:: Work instruction ::
Nothing but the pictures should be dropped; repeat the rest of the data below exactly.

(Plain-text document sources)
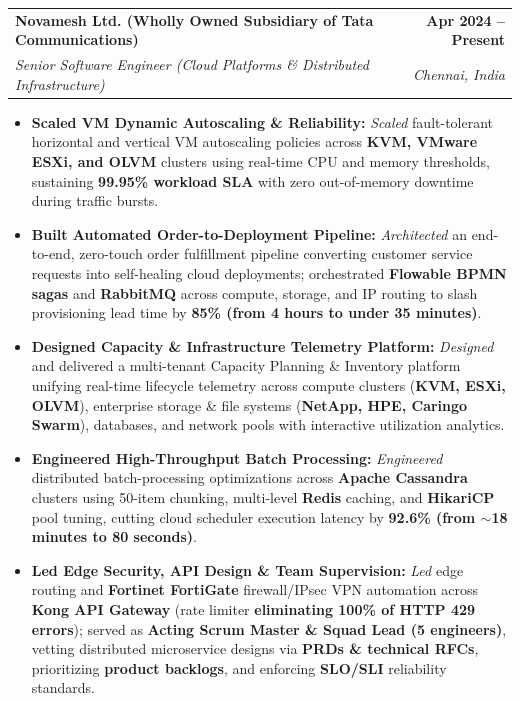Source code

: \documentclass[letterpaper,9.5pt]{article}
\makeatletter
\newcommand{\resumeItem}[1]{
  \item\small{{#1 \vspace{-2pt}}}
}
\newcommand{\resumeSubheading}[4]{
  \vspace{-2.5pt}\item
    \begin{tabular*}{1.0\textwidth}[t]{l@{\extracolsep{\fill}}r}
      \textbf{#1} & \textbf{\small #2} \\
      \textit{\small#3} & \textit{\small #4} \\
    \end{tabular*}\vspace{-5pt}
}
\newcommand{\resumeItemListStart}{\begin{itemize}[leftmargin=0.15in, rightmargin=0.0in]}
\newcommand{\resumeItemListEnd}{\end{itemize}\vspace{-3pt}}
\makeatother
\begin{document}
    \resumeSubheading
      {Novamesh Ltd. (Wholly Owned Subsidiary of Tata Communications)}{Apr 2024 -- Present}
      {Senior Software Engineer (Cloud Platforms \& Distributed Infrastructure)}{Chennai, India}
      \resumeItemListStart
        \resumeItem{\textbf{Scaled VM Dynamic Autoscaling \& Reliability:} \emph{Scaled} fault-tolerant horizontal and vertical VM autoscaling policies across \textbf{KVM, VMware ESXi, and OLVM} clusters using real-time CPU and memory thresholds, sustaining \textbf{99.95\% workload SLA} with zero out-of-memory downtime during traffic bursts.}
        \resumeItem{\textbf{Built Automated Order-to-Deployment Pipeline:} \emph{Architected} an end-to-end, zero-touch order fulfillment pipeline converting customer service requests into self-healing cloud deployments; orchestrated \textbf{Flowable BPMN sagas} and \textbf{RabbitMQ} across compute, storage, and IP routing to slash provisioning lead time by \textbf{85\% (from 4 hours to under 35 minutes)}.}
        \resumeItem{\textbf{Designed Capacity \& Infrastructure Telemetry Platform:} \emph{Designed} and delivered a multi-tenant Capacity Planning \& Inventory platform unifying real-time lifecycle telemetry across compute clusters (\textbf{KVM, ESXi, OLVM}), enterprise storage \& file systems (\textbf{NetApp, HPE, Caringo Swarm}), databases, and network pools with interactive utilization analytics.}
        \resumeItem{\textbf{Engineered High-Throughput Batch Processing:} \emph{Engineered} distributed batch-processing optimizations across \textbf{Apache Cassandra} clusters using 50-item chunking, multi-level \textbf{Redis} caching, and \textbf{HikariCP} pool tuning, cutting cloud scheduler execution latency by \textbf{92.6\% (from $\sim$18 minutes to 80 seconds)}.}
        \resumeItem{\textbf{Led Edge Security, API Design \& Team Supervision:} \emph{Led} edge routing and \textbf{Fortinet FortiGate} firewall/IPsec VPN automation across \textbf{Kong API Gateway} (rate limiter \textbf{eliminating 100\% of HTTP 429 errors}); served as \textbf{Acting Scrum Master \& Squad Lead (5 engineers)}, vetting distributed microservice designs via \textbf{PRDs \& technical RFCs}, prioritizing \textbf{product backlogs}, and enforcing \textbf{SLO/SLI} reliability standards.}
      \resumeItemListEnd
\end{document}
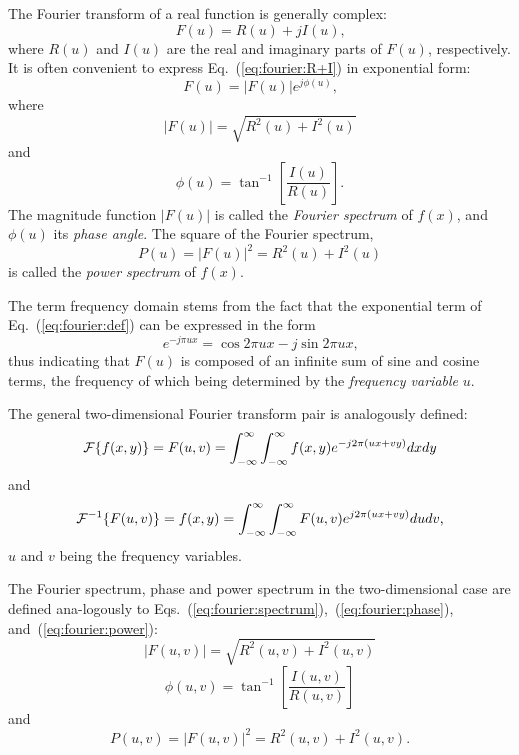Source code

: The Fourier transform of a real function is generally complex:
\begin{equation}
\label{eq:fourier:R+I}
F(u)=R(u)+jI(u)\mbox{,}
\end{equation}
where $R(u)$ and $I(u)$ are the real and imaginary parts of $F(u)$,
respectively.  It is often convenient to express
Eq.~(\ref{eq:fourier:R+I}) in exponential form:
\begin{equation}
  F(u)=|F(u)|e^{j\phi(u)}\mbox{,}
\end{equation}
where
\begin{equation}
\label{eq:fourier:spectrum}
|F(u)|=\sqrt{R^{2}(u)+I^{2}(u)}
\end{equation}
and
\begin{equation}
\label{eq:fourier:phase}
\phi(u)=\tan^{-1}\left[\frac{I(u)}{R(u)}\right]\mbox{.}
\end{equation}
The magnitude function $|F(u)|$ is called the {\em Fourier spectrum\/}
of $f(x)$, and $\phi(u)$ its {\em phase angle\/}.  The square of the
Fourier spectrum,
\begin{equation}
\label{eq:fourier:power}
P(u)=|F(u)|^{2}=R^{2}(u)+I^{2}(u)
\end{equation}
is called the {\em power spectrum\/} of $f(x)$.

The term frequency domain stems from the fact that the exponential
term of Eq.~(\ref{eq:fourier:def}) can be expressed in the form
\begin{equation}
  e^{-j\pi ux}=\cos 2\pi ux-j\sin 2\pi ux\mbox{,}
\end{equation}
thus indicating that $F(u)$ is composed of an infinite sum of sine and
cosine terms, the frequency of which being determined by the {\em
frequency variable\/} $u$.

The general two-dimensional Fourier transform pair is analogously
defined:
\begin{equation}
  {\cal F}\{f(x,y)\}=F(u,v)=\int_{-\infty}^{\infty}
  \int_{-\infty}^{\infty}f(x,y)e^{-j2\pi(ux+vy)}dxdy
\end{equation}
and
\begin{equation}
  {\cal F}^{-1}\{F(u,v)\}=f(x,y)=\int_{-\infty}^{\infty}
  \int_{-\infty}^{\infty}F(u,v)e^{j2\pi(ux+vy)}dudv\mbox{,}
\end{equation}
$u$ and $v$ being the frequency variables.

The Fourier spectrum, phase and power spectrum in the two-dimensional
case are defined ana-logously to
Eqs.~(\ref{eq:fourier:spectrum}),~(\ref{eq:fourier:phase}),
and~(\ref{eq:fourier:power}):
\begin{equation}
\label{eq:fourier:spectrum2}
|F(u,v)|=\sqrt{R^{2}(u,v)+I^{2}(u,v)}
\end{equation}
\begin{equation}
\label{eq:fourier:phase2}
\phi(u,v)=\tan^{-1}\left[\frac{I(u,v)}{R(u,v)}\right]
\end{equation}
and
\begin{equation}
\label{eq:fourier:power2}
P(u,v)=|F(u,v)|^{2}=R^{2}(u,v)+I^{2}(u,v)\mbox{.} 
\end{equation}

:: Reply to the task ::
Source code

: \documentclass[letterpaper,9.5pt]{article}
\makeatletter
\newcommand{\resumeItem}[1]{
  \item\small{{#1 \vspace{-2pt}}}
}
\newcommand{\resumeSubheading}[4]{
  \vspace{-2.5pt}\item
    \begin{tabular*}{1.0\textwidth}[t]{l@{\extracolsep{\fill}}r}
      \textbf{#1} & \textbf{\small #2} \\
      \textit{\small#3} & \textit{\small #4} \\
    \end{tabular*}\vspace{-5pt}
}
\newcommand{\resumeItemListStart}{\begin{itemize}[leftmargin=0.15in, rightmargin=0.0in]}
\newcommand{\resumeItemListEnd}{\end{itemize}\vspace{-3pt}}
\makeatother
\begin{document}
    \resumeSubheading
      {Novamesh Ltd. (Wholly Owned Subsidiary of Tata Communications)}{Apr 2024 -- Present}
      {Senior Software Engineer (Cloud Platforms \& Distributed Infrastructure)}{Chennai, India}
      \resumeItemListStart
        \resumeItem{\textbf{Scaled VM Dynamic Autoscaling \& Reliability:} \emph{Scaled} fault-tolerant horizontal and vertical VM autoscaling policies across \textbf{KVM, VMware ESXi, and OLVM} clusters using real-time CPU and memory thresholds, sustaining \textbf{99.95\% workload SLA} with zero out-of-memory downtime during traffic bursts.}
        \resumeItem{\textbf{Built Automated Order-to-Deployment Pipeline:} \emph{Architected} an end-to-end, zero-touch order fulfillment pipeline converting customer service requests into self-healing cloud deployments; orchestrated \textbf{Flowable BPMN sagas} and \textbf{RabbitMQ} across compute, storage, and IP routing to slash provisioning lead time by \textbf{85\% (from 4 hours to under 35 minutes)}.}
        \resumeItem{\textbf{Designed Capacity \& Infrastructure Telemetry Platform:} \emph{Designed} and delivered a multi-tenant Capacity Planning \& Inventory platform unifying real-time lifecycle telemetry across compute clusters (\textbf{KVM, ESXi, OLVM}), enterprise storage \& file systems (\textbf{NetApp, HPE, Caringo Swarm}), databases, and network pools with interactive utilization analytics.}
        \resumeItem{\textbf{Engineered High-Throughput Batch Processing:} \emph{Engineered} distributed batch-processing optimizations across \textbf{Apache Cassandra} clusters using 50-item chunking, multi-level \textbf{Redis} caching, and \textbf{HikariCP} pool tuning, cutting cloud scheduler execution latency by \textbf{92.6\% (from $\sim$18 minutes to 80 seconds)}.}
        \resumeItem{\textbf{Led Edge Security, API Design \& Team Supervision:} \emph{Led} edge routing and \textbf{Fortinet FortiGate} firewall/IPsec VPN automation across \textbf{Kong API Gateway} (rate limiter \textbf{eliminating 100\% of HTTP 429 errors}); served as \textbf{Acting Scrum Master \& Squad Lead (5 engineers)}, vetting distributed microservice designs via \textbf{PRDs \& technical RFCs}, prioritizing \textbf{product backlogs}, and enforcing \textbf{SLO/SLI} reliability standards.}
      \resumeItemListEnd
\end{document}
Source code

: The Fourier transform of a real function is generally complex:
\begin{equation}
\label{eq:fourier:R+I}
F(u)=R(u)+jI(u)\mbox{,}
\end{equation}
where $R(u)$ and $I(u)$ are the real and imaginary parts of $F(u)$,
respectively.  It is often convenient to express
Eq.~(\ref{eq:fourier:R+I}) in exponential form:
\begin{equation}
  F(u)=|F(u)|e^{j\phi(u)}\mbox{,}
\end{equation}
where
\begin{equation}
\label{eq:fourier:spectrum}
|F(u)|=\sqrt{R^{2}(u)+I^{2}(u)}
\end{equation}
and
\begin{equation}
\label{eq:fourier:phase}
\phi(u)=\tan^{-1}\left[\frac{I(u)}{R(u)}\right]\mbox{.}
\end{equation}
The magnitude function $|F(u)|$ is called the {\em Fourier spectrum\/}
of $f(x)$, and $\phi(u)$ its {\em phase angle\/}.  The square of the
Fourier spectrum,
\begin{equation}
\label{eq:fourier:power}
P(u)=|F(u)|^{2}=R^{2}(u)+I^{2}(u)
\end{equation}
is called the {\em power spectrum\/} of $f(x)$.

The term frequency domain stems from the fact that the exponential
term of Eq.~(\ref{eq:fourier:def}) can be expressed in the form
\begin{equation}
  e^{-j\pi ux}=\cos 2\pi ux-j\sin 2\pi ux\mbox{,}
\end{equation}
thus indicating that $F(u)$ is composed of an infinite sum of sine and
cosine terms, the frequency of which being determined by the {\em
frequency variable\/} $u$.

The general two-dimensional Fourier transform pair is analogously
defined:
\begin{equation}
  {\cal F}\{f(x,y)\}=F(u,v)=\int_{-\infty}^{\infty}
  \int_{-\infty}^{\infty}f(x,y)e^{-j2\pi(ux+vy)}dxdy
\end{equation}
and
\begin{equation}
  {\cal F}^{-1}\{F(u,v)\}=f(x,y)=\int_{-\infty}^{\infty}
  \int_{-\infty}^{\infty}F(u,v)e^{j2\pi(ux+vy)}dudv\mbox{,}
\end{equation}
$u$ and $v$ being the frequency variables.

The Fourier spectrum, phase and power spectrum in the two-dimensional
case are defined ana-logously to
Eqs.~(\ref{eq:fourier:spectrum}),~(\ref{eq:fourier:phase}),
and~(\ref{eq:fourier:power}):
\begin{equation}
\label{eq:fourier:spectrum2}
|F(u,v)|=\sqrt{R^{2}(u,v)+I^{2}(u,v)}
\end{equation}
\begin{equation}
\label{eq:fourier:phase2}
\phi(u,v)=\tan^{-1}\left[\frac{I(u,v)}{R(u,v)}\right]
\end{equation}
and
\begin{equation}
\label{eq:fourier:power2}
P(u,v)=|F(u,v)|^{2}=R^{2}(u,v)+I^{2}(u,v)\mbox{.} 
\end{equation}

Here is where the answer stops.